From the records below, print only the part that opens with the line containing "that email address, then" and closes with the line containing "Source code"; omit the pictures.

INPUT MATERIAL Block Start

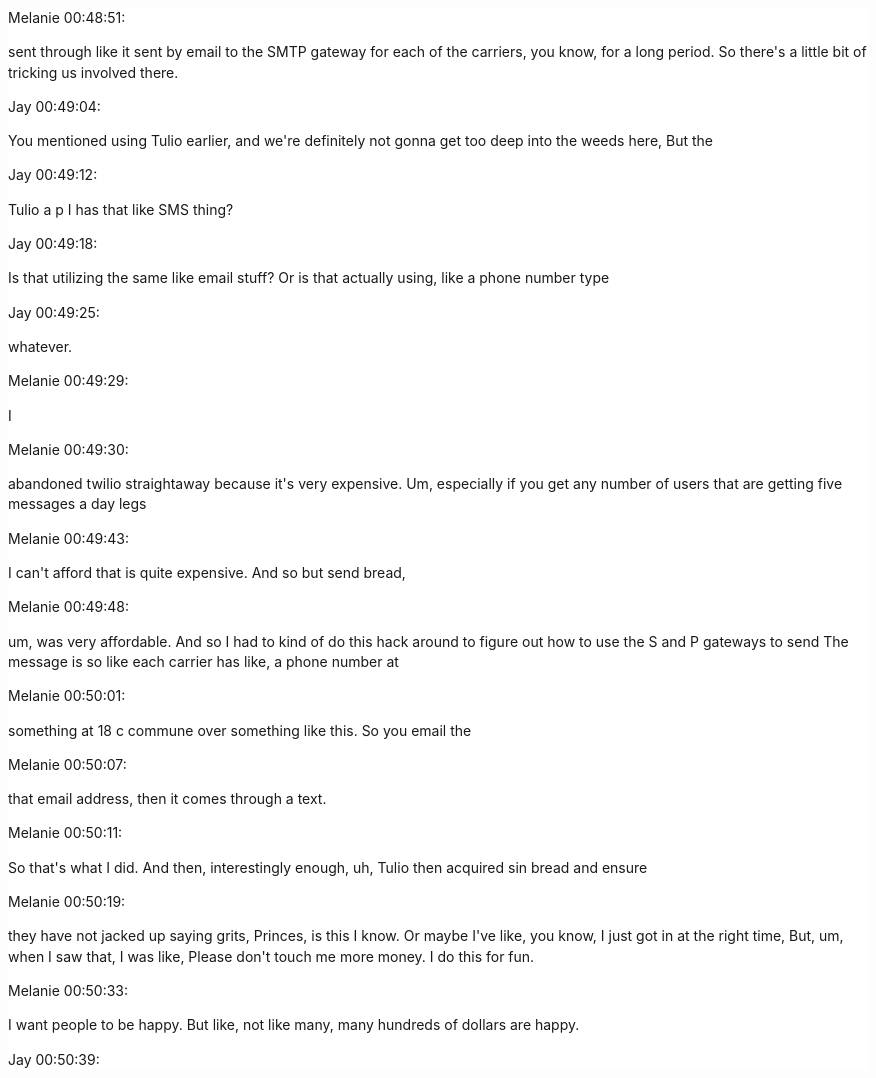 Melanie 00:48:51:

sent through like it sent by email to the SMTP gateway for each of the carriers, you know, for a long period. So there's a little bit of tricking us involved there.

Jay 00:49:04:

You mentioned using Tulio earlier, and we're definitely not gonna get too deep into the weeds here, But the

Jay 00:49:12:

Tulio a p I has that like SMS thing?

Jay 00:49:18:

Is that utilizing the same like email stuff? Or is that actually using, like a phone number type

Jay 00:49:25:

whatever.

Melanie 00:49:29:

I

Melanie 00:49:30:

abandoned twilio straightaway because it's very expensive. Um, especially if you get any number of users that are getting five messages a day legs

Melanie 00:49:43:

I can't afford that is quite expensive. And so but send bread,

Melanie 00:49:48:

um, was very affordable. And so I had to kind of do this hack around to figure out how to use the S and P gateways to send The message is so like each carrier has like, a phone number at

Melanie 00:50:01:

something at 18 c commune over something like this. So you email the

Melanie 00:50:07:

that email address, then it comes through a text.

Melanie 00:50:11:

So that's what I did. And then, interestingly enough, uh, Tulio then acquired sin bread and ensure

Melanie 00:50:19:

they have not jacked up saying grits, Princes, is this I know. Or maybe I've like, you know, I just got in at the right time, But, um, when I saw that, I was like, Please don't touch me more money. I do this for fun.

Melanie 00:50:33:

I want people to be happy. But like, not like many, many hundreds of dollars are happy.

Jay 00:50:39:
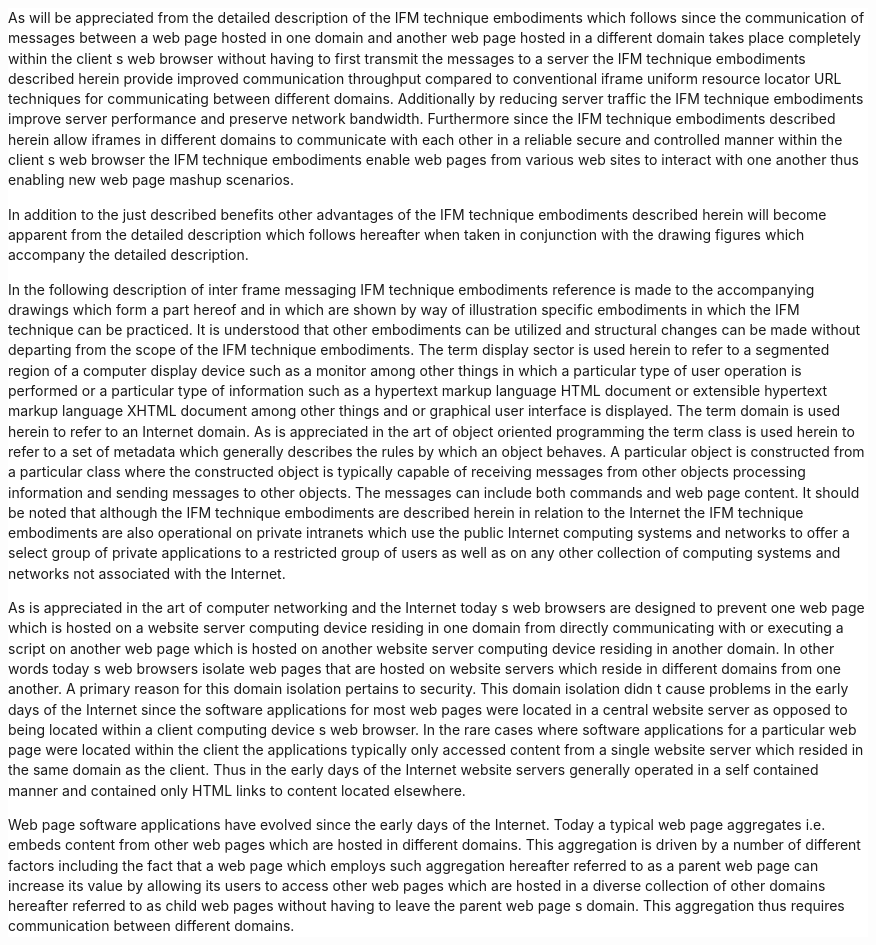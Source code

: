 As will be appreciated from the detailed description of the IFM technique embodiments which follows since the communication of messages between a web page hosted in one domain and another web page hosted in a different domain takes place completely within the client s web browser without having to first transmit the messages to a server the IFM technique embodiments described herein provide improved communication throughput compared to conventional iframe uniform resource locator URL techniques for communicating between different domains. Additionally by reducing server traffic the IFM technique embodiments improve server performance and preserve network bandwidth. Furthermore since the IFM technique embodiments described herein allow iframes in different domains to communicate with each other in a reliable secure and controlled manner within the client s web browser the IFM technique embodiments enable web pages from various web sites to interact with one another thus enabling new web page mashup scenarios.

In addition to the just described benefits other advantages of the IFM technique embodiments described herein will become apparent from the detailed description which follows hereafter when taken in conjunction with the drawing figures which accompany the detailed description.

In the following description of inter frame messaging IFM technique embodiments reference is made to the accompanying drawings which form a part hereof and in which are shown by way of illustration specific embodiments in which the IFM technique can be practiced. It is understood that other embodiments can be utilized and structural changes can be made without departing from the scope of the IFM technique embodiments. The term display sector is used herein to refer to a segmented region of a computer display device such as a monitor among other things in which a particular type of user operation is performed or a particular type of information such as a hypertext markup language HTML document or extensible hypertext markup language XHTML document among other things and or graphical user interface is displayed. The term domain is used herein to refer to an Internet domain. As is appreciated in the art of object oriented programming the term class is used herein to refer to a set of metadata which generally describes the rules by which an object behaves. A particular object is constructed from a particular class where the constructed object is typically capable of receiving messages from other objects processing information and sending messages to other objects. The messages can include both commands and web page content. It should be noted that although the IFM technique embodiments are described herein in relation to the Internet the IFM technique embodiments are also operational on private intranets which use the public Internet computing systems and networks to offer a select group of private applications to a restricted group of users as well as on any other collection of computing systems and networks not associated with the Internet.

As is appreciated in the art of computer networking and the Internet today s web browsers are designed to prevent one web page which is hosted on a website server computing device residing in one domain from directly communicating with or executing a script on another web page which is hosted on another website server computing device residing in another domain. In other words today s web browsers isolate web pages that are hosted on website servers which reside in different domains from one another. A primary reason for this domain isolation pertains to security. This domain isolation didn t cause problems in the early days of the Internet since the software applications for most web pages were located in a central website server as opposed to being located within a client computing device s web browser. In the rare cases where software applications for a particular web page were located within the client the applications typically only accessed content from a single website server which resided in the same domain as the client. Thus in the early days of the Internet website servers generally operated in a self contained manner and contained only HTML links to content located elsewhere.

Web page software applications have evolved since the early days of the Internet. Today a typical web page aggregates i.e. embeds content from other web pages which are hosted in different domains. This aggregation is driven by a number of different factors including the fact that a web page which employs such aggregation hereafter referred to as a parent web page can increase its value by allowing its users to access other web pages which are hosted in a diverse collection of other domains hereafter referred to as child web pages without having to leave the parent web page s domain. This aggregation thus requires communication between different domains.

INPUT MATERIAL Block End
INPUT MATERIAL Block Start

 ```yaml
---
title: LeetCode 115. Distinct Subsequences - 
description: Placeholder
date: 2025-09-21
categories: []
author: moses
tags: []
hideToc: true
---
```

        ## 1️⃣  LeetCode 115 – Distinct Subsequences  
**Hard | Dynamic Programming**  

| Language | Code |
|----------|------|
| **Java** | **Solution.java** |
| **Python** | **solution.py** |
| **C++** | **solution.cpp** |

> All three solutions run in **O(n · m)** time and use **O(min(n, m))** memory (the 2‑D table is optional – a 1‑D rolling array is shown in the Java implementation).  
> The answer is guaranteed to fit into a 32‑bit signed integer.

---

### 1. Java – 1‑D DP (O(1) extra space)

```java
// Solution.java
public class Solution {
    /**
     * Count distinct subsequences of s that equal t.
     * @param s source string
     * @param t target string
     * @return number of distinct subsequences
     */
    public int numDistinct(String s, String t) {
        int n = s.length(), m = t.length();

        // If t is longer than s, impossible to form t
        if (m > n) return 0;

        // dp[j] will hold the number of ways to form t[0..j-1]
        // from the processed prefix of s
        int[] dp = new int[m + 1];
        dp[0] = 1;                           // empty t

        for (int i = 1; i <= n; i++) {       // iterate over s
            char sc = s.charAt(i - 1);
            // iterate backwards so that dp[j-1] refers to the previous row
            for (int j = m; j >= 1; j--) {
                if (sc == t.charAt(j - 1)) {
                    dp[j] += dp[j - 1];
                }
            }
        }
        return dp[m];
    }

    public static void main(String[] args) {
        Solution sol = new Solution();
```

INPUT MATERIAL Block End

### [TASK RESULT]
that email address, then it comes through a text.

Melanie 00:50:11:

So that's what I did. And then, interestingly enough, uh, Tulio then acquired sin bread and ensure

Melanie 00:50:19:

they have not jacked up saying grits, Princes, is this I know. Or maybe I've like, you know, I just got in at the right time, But, um, when I saw that, I was like, Please don't touch me more money. I do this for fun.

Melanie 00:50:33:

I want people to be happy. But like, not like many, many hundreds of dollars are happy.

Jay 00:50:39:
Source code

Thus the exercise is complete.